By company, the international property ETF’s biggest holdings are Mitsui Fudosan Co., Japan’s second-largest developer; Brookfield Asset Management; Paris-based Unibail– Rodamco SE, the biggest developer in Europe; Scentre Group, the Westfield Group spinoff that owns shopping malls in Australia and New Zealand; and Land Securities Group Plc, the largest developer in the U.K.

ETF Gains
The SPDR International Real Estate ETF had a record 117.8 million shares outstanding as of Aug. 29 – a proxy for fund flows since more shares are created to meet demand – up from 400,000 shares when the fund was formed in December 2006. The ETF has gained 10.3 per cent year to date with dividends reinvested, compared with 9.8 per cent for the Standard & Poor’s 500 Index, the U.S. equity benchmark gauge.

Also paving the way for more real estate deals are the early stages of a rebound in the commercial mortgage-backed securities market in Europe and new REIT legislation in India.

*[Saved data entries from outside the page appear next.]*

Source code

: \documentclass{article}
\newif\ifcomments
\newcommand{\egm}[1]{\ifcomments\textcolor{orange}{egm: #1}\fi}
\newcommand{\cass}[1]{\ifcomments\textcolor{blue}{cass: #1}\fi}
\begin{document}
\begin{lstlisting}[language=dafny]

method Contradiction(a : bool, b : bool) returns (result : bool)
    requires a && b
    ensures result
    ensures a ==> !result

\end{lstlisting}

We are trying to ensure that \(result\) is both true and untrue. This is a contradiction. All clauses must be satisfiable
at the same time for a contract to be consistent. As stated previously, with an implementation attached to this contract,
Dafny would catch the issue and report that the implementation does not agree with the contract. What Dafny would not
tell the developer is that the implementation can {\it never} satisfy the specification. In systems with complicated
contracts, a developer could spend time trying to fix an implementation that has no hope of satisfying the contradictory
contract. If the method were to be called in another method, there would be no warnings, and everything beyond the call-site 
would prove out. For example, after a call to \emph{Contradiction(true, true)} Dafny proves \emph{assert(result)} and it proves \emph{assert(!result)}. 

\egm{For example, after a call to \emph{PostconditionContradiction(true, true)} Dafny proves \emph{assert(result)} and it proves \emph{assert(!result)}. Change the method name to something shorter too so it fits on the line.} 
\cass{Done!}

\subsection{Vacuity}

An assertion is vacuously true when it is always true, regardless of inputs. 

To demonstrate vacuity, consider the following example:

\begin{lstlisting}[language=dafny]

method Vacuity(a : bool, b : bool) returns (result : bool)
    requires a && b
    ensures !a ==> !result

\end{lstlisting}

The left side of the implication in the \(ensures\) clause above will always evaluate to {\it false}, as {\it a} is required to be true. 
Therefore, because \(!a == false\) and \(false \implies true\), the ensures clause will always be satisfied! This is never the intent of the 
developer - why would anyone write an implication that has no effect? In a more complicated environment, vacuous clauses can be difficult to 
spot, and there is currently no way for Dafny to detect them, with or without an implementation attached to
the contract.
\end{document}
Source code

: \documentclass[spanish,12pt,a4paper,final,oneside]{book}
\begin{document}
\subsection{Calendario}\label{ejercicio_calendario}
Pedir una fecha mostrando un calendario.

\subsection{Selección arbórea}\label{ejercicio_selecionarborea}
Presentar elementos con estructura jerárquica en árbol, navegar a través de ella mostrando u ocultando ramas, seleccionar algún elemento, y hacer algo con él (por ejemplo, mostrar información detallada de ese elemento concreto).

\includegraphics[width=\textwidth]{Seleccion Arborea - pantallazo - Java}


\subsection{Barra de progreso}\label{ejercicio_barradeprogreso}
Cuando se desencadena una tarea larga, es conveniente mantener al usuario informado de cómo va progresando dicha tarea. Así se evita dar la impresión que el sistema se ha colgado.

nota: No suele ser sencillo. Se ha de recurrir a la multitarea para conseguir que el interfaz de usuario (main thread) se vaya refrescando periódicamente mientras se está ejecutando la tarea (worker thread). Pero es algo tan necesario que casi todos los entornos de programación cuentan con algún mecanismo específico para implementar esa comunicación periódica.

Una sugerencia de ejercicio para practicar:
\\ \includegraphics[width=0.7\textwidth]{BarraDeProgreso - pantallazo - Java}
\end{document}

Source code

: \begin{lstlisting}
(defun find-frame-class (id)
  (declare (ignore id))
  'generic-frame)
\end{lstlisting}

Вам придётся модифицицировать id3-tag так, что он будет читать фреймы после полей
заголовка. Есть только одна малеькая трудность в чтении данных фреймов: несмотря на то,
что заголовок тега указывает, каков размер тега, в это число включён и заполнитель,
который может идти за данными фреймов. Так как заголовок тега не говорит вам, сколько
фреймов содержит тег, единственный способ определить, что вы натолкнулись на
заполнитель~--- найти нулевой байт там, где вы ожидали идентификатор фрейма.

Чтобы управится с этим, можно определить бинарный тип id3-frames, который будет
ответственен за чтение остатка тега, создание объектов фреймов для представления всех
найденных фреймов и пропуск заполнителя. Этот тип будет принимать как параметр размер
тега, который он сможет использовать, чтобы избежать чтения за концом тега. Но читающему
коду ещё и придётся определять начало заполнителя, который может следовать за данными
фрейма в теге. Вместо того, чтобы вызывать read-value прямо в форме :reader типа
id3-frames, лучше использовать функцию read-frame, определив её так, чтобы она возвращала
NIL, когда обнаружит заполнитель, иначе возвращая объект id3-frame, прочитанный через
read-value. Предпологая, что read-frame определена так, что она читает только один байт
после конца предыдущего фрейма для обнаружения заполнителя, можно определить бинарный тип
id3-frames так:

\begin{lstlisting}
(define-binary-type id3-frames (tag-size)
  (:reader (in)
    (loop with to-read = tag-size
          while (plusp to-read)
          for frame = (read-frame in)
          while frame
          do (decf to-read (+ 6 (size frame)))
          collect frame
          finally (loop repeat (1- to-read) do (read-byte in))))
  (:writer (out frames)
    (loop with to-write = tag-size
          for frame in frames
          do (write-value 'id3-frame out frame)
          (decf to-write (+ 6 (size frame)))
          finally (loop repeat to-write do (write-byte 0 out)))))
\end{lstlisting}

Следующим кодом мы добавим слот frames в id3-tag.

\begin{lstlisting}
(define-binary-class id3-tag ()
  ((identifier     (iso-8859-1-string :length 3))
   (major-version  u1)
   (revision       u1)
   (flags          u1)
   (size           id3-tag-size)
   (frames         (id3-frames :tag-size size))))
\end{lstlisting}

Some investors say the heightened liquidity is a warning sign. Hyper-liquidity in 2007 was a prelude to the real estate crash, as the flood of debt made available through the CMBS market encouraged borrowers to pay ever higher prices.

Additionally, overbuilding in China on the residential and commercial side have kept some investors wary of putting money in Chinese properties.

“Asia’s tough,” said Moore. “You think everybody should go there but that’s also where a lot of the construction is occurring. No sooner do you buy something than a new building competing for your tenants goes up.”

Real estate companies’ earnings are rising faster than interest rates and as long as that remains the case, demand and asset values will likely hold up, said State Street’s Mazza.

“If we get to a place where leverage because of the excess liquidity is increasing faster than revenue growth and earnings, that is a sign there is some overheating,” he said. “We don’t see that at present.”